While common practice today, this supply chain is relatively new. Prior to the establishment of a robust rail system in the United States, the lack of transit required most towns to grow and process their own grains locally. The history of flour milling in Gallatin Valley followed alongside this national trend. In the fall of 1864, Gallatin County’s first flour mill was built by Thomas Cover and the McAdow brothers. In 1883, the first railroad came to the Gallatin Valley allowing for the transportation of agricultural goods from Oregon to Wisconsin. That same year Cover and McAdows’ mill closed.

Today, according to the global analytics firm IBIS World, there are approximately 645 flour milling businesses in the U.S. with the top four flour milling companies generating 32 percent of market revenue. This type of consolidation is common across the agriculture industry more broadly. The descendants of the Bon-Ton Flour Mill, which was located at the corner of North Wallace Avenue and East Peach Street, closed in the 1970s, likely due to the inability to compete with large national flour companies. However, over the last 20 years we have seen a resurgence of small mills as consumers become more interested in product traceability. Oftentimes, small mills are in a position to pay growers in their region more per bushel than large grain processors.

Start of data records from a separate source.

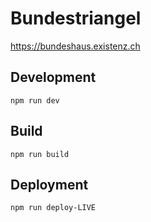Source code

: # Bundestriangel

<https://bundeshaus.existenz.ch>

## Development

`npm run dev`

## Build

`npm run build`

## Deployment

`npm run deploy-LIVE`
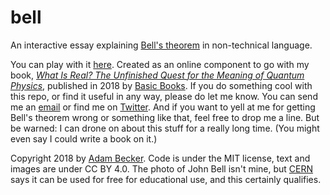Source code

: # bell
An interactive essay explaining [Bell's theorem](https://en.wikipedia.org/wiki/Bell%27s_theorem) in non-technical language.

You can play with it [here](http://freelanceastro.github.io/bell).
Created as an online component to go with my book, [_What Is Real? The Unfinished Quest for the Meaning of Quantum Physics_](http://freelanceastrophysicist.com/whatisreal), published in 2018 by [Basic Books](http://basicbooks.com).
If you do something cool with this repo, or find it useful in any way, please do let me know. You can send me an [email](http://freelanceastrophysicist.com/contact) or find me on [Twitter](http://twitter.com/freelanceastro).
And if you want to yell at me for getting Bell's theorem wrong or something like that, feel free to drop me a line. But be warned: I can drone on about this stuff for a really long time. (You might even say I could write a book on it.)

Copyright 2018 by [Adam Becker](http://freelanceastro.com). Code is under the MIT license, text and images are under CC BY 4.0. The photo of John Bell isn't mine, but [CERN](https://cds.cern.ch/record/2151358?ln=en) says it can be used for free for educational use, and this certainly qualifies.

With an eye on national markets, Powell-Palm began to ask himself: “Do we want to ship grain away and then buy it back with the value being added elsewhere?” This line of questioning led him to apply and receive funding through the Montana Department of Agriculture’s Growth Through Agriculture Program in 2022 and 2023 for grain processing infrastructure. Powell- Palm is using these grant funds to purchase equipment that will allow him to clean, mill, and bag his own wheat and allow him to offer custom processing for other growers. This facility will operate under the name Bozeman Flour, and Powell-Palm expects to have products ready for market by May 2024.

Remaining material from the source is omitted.